Prompt. Reproduce the listing in full, exactly as written, but without images.

Information supplied.
-- Opening Marker --
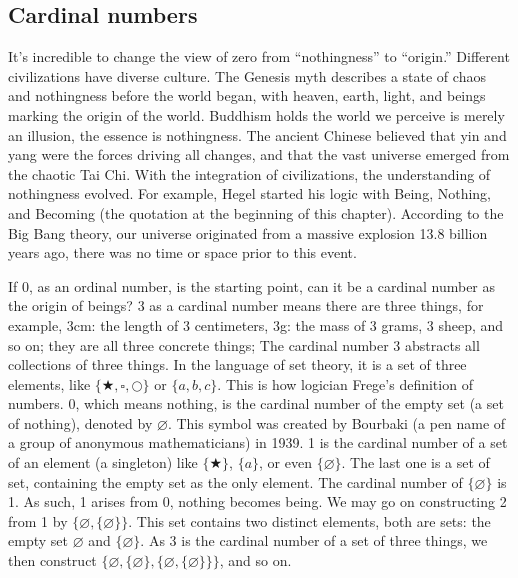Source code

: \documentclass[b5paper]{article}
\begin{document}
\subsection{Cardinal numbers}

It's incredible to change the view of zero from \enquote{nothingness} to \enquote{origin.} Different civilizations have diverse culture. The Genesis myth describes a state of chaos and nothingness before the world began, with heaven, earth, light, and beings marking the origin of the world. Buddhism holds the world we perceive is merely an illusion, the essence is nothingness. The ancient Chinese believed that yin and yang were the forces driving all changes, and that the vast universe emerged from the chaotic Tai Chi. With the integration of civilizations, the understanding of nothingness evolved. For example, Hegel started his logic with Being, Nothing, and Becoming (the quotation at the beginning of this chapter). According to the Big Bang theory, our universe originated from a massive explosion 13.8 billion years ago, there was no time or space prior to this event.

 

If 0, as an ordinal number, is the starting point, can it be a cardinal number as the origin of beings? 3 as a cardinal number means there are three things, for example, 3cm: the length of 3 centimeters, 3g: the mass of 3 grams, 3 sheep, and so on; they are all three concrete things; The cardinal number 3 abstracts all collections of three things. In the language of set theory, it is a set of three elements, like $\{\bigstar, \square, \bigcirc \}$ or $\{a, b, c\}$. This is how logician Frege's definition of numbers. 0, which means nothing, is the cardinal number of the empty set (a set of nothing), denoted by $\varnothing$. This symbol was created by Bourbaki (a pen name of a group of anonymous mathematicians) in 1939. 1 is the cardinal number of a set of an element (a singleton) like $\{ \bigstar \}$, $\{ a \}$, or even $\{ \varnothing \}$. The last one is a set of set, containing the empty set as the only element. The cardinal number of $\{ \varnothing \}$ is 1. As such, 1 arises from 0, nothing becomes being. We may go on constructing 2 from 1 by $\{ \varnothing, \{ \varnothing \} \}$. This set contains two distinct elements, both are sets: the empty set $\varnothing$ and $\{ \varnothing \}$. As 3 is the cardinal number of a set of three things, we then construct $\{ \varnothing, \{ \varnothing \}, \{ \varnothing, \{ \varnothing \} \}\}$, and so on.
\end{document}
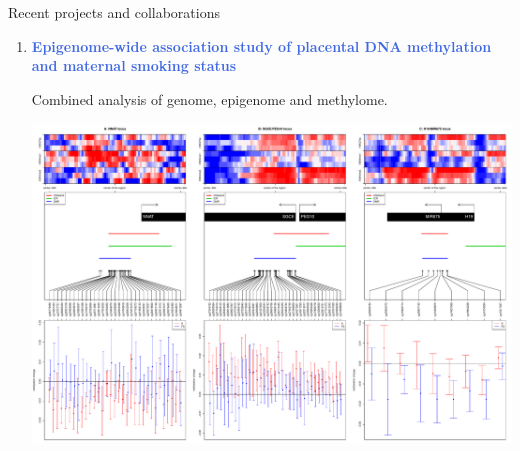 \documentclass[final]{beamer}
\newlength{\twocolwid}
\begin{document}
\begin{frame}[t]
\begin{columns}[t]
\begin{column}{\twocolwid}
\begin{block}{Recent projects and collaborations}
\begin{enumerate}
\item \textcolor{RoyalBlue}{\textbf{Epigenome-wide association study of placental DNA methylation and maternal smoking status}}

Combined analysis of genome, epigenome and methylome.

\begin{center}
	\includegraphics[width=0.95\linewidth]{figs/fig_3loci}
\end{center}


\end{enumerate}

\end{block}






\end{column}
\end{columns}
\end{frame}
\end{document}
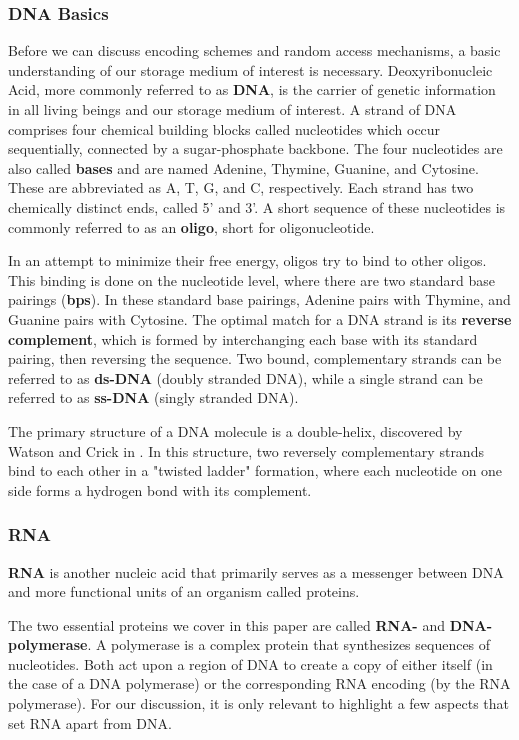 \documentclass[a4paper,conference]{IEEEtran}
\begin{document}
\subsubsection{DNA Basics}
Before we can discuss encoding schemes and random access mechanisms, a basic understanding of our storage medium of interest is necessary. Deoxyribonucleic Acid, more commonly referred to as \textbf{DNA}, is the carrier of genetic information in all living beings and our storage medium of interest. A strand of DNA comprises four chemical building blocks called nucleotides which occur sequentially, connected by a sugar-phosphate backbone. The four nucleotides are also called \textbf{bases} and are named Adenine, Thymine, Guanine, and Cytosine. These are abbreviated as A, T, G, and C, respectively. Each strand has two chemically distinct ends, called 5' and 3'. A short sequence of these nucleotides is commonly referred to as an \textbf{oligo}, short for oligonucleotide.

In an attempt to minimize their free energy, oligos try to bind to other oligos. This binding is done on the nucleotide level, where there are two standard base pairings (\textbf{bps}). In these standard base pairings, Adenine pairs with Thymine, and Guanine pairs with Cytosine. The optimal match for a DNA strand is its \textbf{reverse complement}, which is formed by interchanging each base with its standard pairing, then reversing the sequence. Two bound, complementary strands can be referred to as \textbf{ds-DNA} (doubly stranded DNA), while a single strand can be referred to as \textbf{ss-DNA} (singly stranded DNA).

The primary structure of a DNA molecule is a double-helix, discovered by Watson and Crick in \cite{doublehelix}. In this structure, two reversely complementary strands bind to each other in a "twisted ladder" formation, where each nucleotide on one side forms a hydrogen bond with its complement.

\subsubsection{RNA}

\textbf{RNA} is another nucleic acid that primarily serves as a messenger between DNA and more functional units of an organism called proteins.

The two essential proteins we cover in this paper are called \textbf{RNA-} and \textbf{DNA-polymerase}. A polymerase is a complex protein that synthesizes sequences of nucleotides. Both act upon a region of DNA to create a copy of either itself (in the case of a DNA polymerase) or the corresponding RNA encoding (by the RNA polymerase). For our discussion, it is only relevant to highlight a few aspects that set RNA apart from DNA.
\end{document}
-- Closing Marker --
Response.
Source code

: \documentclass[b5paper]{article}
\begin{document}
\subsection{Cardinal numbers}

It's incredible to change the view of zero from \enquote{nothingness} to \enquote{origin.} Different civilizations have diverse culture. The Genesis myth describes a state of chaos and nothingness before the world began, with heaven, earth, light, and beings marking the origin of the world. Buddhism holds the world we perceive is merely an illusion, the essence is nothingness. The ancient Chinese believed that yin and yang were the forces driving all changes, and that the vast universe emerged from the chaotic Tai Chi. With the integration of civilizations, the understanding of nothingness evolved. For example, Hegel started his logic with Being, Nothing, and Becoming (the quotation at the beginning of this chapter). According to the Big Bang theory, our universe originated from a massive explosion 13.8 billion years ago, there was no time or space prior to this event.

 

If 0, as an ordinal number, is the starting point, can it be a cardinal number as the origin of beings? 3 as a cardinal number means there are three things, for example, 3cm: the length of 3 centimeters, 3g: the mass of 3 grams, 3 sheep, and so on; they are all three concrete things; The cardinal number 3 abstracts all collections of three things. In the language of set theory, it is a set of three elements, like $\{\bigstar, \square, \bigcirc \}$ or $\{a, b, c\}$. This is how logician Frege's definition of numbers. 0, which means nothing, is the cardinal number of the empty set (a set of nothing), denoted by $\varnothing$. This symbol was created by Bourbaki (a pen name of a group of anonymous mathematicians) in 1939. 1 is the cardinal number of a set of an element (a singleton) like $\{ \bigstar \}$, $\{ a \}$, or even $\{ \varnothing \}$. The last one is a set of set, containing the empty set as the only element. The cardinal number of $\{ \varnothing \}$ is 1. As such, 1 arises from 0, nothing becomes being. We may go on constructing 2 from 1 by $\{ \varnothing, \{ \varnothing \} \}$. This set contains two distinct elements, both are sets: the empty set $\varnothing$ and $\{ \varnothing \}$. As 3 is the cardinal number of a set of three things, we then construct $\{ \varnothing, \{ \varnothing \}, \{ \varnothing, \{ \varnothing \} \}\}$, and so on.
\end{document}
 \documentclass[final]{beamer}
\newlength{\twocolwid}
\begin{document}
\begin{frame}[t]
\begin{columns}[t]
\begin{column}{\twocolwid}
\begin{block}{Recent projects and collaborations}
\begin{enumerate}
\item \textcolor{RoyalBlue}{\textbf{Epigenome-wide association study of placental DNA methylation and maternal smoking status}}

Combined analysis of genome, epigenome and methylome.

\begin{center}
	\includegraphics[width=0.95\linewidth]{figs/fig_3loci}
\end{center}


\end{enumerate}

\end{block}






\end{column}
\end{columns}
\end{frame}
\end{document}
 \documentclass[a4paper,conference]{IEEEtran}
\begin{document}
\subsubsection{DNA Basics}
Before we can discuss encoding schemes and random access mechanisms, a basic understanding of our storage medium of interest is necessary. Deoxyribonucleic Acid, more commonly referred to as \textbf{DNA}, is the carrier of genetic information in all living beings and our storage medium of interest. A strand of DNA comprises four chemical building blocks called nucleotides which occur sequentially, connected by a sugar-phosphate backbone. The four nucleotides are also called \textbf{bases} and are named Adenine, Thymine, Guanine, and Cytosine. These are abbreviated as A, T, G, and C, respectively. Each strand has two chemically distinct ends, called 5' and 3'. A short sequence of these nucleotides is commonly referred to as an \textbf{oligo}, short for oligonucleotide.

In an attempt to minimize their free energy, oligos try to bind to other oligos. This binding is done on the nucleotide level, where there are two standard base pairings (\textbf{bps}). In these standard base pairings, Adenine pairs with Thymine, and Guanine pairs with Cytosine. The optimal match for a DNA strand is its \textbf{reverse complement}, which is formed by interchanging each base with its standard pairing, then reversing the sequence. Two bound, complementary strands can be referred to as \textbf{ds-DNA} (doubly stranded DNA), while a single strand can be referred to as \textbf{ss-DNA} (singly stranded DNA).

The primary structure of a DNA molecule is a double-helix, discovered by Watson and Crick in \cite{doublehelix}. In this structure, two reversely complementary strands bind to each other in a "twisted ladder" formation, where each nucleotide on one side forms a hydrogen bond with its complement.

\subsubsection{RNA}

\textbf{RNA} is another nucleic acid that primarily serves as a messenger between DNA and more functional units of an organism called proteins.

The two essential proteins we cover in this paper are called \textbf{RNA-} and \textbf{DNA-polymerase}. A polymerase is a complex protein that synthesizes sequences of nucleotides. Both act upon a region of DNA to create a copy of either itself (in the case of a DNA polymerase) or the corresponding RNA encoding (by the RNA polymerase). For our discussion, it is only relevant to highlight a few aspects that set RNA apart from DNA.
\end{document}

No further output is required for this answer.